(Dataset entries)

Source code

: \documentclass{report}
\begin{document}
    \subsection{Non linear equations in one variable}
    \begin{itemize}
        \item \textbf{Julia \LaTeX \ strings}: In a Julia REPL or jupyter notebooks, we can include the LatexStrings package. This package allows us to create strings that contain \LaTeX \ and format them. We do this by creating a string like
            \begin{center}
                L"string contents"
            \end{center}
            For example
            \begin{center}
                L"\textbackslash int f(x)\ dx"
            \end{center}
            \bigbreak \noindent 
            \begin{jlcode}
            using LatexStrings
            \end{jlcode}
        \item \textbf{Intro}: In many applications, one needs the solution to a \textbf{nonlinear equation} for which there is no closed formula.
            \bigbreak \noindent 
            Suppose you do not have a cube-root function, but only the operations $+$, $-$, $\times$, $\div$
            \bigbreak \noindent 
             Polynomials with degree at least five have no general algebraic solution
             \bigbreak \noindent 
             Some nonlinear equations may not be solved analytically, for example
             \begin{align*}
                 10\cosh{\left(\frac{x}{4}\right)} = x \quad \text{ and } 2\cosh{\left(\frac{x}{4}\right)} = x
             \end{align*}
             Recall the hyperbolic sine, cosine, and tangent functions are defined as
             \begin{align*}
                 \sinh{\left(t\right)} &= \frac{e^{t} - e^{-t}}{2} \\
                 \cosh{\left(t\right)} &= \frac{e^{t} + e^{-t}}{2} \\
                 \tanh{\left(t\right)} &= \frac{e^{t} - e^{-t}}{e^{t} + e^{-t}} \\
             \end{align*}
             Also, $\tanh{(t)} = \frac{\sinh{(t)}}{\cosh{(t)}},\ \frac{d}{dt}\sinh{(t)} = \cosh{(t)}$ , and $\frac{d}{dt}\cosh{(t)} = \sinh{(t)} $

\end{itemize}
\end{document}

→ **Problem requirements**:
Transcribe the data exactly.

→ **Reply to the task**:
Source code

: \documentclass{report}
\begin{document}
    \subsection{Non linear equations in one variable}
    \begin{itemize}
        \item \textbf{Julia \LaTeX \ strings}: In a Julia REPL or jupyter notebooks, we can include the LatexStrings package. This package allows us to create strings that contain \LaTeX \ and format them. We do this by creating a string like
            \begin{center}
                L"string contents"
            \end{center}
            For example
            \begin{center}
                L"\textbackslash int f(x)\ dx"
            \end{center}
            \bigbreak \noindent 
            \begin{jlcode}
            using LatexStrings
            \end{jlcode}
        \item \textbf{Intro}: In many applications, one needs the solution to a \textbf{nonlinear equation} for which there is no closed formula.
            \bigbreak \noindent 
            Suppose you do not have a cube-root function, but only the operations $+$, $-$, $\times$, $\div$
            \bigbreak \noindent 
             Polynomials with degree at least five have no general algebraic solution
             \bigbreak \noindent 
             Some nonlinear equations may not be solved analytically, for example
             \begin{align*}
                 10\cosh{\left(\frac{x}{4}\right)} = x \quad \text{ and } 2\cosh{\left(\frac{x}{4}\right)} = x
             \end{align*}
             Recall the hyperbolic sine, cosine, and tangent functions are defined as
             \begin{align*}
                 \sinh{\left(t\right)} &= \frac{e^{t} - e^{-t}}{2} \\
                 \cosh{\left(t\right)} &= \frac{e^{t} + e^{-t}}{2} \\
                 \tanh{\left(t\right)} &= \frac{e^{t} - e^{-t}}{e^{t} + e^{-t}} \\
             \end{align*}
             Also, $\tanh{(t)} = \frac{\sinh{(t)}}{\cosh{(t)}},\ \frac{d}{dt}\sinh{(t)} = \cosh{(t)}$ , and $\frac{d}{dt}\cosh{(t)} = \sinh{(t)} $

\end{itemize}
\end{document}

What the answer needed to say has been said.